## Aim of the exercise:
Go through the lines below and copy any that hold the string "lightbox".

## Material for this exercise:
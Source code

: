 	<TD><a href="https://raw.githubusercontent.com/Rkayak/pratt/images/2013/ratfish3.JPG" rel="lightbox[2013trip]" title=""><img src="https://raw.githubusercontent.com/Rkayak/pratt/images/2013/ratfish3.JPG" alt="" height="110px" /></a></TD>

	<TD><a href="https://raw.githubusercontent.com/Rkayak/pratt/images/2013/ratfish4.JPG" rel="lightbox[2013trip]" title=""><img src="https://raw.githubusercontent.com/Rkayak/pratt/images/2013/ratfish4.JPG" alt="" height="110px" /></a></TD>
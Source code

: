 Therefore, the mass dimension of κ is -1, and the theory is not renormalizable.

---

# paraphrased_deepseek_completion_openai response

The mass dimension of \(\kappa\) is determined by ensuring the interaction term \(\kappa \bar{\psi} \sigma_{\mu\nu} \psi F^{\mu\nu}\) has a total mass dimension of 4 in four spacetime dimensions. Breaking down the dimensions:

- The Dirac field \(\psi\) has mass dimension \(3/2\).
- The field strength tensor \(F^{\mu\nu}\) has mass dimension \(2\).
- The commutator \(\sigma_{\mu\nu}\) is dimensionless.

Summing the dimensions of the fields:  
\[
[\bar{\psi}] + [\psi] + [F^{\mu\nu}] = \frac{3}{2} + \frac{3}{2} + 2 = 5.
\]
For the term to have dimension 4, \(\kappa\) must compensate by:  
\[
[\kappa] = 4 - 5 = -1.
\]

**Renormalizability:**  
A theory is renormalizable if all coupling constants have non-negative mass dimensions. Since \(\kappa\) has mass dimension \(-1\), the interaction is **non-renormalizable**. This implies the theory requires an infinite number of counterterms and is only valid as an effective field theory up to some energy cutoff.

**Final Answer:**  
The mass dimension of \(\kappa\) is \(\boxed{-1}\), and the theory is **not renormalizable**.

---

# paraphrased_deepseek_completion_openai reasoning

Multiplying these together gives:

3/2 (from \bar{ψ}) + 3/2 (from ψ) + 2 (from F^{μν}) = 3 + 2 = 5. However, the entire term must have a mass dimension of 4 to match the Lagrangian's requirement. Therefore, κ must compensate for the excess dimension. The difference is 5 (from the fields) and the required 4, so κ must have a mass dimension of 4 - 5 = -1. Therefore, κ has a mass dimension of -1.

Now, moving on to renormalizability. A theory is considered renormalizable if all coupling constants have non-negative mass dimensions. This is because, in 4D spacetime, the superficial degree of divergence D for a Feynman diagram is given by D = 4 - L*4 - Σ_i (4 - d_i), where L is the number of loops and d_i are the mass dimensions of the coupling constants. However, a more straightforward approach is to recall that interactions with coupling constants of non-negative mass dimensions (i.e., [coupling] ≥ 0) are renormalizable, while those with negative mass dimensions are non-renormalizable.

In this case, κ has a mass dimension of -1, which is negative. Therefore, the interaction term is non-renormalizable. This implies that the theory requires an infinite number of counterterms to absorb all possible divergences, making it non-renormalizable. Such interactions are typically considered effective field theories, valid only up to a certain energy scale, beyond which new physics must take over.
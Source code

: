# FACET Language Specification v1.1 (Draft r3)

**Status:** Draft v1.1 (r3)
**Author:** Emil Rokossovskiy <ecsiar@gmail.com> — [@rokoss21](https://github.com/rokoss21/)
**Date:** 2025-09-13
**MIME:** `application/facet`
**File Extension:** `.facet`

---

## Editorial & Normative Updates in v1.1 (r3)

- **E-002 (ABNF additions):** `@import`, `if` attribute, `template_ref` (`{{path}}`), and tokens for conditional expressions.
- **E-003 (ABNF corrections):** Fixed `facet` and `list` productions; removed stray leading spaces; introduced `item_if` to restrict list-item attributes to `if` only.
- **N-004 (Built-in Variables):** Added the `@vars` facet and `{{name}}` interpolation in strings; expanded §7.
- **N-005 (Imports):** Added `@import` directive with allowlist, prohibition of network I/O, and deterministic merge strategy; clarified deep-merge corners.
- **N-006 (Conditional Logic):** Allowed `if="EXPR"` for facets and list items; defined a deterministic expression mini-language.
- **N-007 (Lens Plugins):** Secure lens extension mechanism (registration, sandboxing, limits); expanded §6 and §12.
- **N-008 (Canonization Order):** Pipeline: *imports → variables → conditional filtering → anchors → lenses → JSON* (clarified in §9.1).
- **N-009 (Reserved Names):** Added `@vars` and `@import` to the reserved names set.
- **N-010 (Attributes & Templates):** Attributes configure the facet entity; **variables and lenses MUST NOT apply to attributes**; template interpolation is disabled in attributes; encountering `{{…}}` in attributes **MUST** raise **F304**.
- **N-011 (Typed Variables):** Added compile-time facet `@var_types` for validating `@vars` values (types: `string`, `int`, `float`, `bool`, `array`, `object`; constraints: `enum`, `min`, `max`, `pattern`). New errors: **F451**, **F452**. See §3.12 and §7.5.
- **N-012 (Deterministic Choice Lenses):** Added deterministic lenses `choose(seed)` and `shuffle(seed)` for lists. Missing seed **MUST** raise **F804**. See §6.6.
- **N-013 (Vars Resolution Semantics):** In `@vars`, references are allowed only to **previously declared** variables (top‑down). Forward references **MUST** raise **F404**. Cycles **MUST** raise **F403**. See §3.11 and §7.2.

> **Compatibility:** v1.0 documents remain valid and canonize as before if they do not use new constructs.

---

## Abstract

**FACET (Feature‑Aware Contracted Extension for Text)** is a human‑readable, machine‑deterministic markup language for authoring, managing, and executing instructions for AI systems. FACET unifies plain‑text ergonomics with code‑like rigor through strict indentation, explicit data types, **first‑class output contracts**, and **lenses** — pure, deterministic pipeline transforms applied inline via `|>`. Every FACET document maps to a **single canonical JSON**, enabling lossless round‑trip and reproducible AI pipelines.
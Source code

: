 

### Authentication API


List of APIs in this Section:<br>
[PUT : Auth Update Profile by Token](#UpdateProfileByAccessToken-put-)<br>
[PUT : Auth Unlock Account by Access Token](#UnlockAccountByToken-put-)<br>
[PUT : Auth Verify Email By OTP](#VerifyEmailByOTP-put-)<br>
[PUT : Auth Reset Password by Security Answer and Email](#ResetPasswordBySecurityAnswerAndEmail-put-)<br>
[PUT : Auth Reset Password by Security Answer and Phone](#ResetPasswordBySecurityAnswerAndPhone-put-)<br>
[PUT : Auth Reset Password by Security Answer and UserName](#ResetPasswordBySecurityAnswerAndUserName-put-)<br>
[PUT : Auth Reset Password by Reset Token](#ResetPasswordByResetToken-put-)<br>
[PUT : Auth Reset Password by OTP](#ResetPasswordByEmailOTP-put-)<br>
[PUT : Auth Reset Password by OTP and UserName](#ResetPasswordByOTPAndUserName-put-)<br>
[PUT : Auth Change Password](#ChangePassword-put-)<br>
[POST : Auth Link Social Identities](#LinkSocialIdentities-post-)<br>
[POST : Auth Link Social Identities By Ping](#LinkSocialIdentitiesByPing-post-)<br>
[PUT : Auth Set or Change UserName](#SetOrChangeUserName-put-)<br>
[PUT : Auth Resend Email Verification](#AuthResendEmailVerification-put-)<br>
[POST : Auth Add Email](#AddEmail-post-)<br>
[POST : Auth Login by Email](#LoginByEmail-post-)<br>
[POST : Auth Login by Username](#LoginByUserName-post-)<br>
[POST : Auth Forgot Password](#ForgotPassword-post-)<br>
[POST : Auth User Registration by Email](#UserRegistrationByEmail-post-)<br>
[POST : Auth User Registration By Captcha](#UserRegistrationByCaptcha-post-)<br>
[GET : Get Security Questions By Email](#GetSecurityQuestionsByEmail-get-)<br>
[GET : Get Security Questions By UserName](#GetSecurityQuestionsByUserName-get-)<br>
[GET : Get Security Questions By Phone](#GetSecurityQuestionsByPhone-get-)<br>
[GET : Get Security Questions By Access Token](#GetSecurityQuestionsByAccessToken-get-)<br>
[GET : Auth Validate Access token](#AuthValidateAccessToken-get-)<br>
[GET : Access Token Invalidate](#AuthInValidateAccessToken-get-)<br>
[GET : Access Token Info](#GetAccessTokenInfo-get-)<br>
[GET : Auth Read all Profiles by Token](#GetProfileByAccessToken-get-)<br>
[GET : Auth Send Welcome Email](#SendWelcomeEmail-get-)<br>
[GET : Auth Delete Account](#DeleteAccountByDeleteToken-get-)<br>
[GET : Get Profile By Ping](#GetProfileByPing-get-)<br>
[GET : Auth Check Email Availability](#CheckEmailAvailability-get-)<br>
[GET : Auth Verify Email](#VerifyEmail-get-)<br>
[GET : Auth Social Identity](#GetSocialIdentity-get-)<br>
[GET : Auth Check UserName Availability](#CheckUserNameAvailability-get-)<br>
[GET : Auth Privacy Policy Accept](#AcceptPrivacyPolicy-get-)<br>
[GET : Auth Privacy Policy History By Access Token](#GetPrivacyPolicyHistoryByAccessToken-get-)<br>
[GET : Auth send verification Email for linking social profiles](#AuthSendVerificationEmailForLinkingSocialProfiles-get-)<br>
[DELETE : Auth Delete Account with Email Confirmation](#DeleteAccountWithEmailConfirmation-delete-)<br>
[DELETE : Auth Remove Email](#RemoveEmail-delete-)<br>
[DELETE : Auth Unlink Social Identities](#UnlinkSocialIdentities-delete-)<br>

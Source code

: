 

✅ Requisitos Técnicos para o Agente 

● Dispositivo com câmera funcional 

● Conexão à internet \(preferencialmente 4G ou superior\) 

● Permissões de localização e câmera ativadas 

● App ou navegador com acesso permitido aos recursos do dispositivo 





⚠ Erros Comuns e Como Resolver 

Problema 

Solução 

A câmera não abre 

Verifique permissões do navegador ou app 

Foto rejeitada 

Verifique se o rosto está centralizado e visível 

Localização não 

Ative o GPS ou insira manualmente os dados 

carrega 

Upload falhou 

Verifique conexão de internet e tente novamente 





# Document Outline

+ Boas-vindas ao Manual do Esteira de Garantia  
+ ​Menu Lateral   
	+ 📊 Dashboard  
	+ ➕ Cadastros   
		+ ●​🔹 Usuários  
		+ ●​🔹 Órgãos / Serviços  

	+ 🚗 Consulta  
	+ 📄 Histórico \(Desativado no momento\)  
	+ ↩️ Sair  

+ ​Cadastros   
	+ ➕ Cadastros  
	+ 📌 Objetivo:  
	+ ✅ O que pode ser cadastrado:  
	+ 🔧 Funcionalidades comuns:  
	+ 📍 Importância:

## The completed task:
: 	<TD><a href="https://raw.githubusercontent.com/Rkayak/pratt/images/2013/ratfish3.JPG" rel="lightbox[2013trip]" title=""><img src="https://raw.githubusercontent.com/Rkayak/pratt/images/2013/ratfish3.JPG" alt="" height="110px" /></a></TD>
	<TD><a href="https://raw.githubusercontent.com/Rkayak/pratt/images/2013/ratfish4.JPG" rel="lightbox[2013trip]" title=""><img src="https://raw.githubusercontent.com/Rkayak/pratt/images/2013/ratfish4.JPG" alt="" height="110px" /></a></TD>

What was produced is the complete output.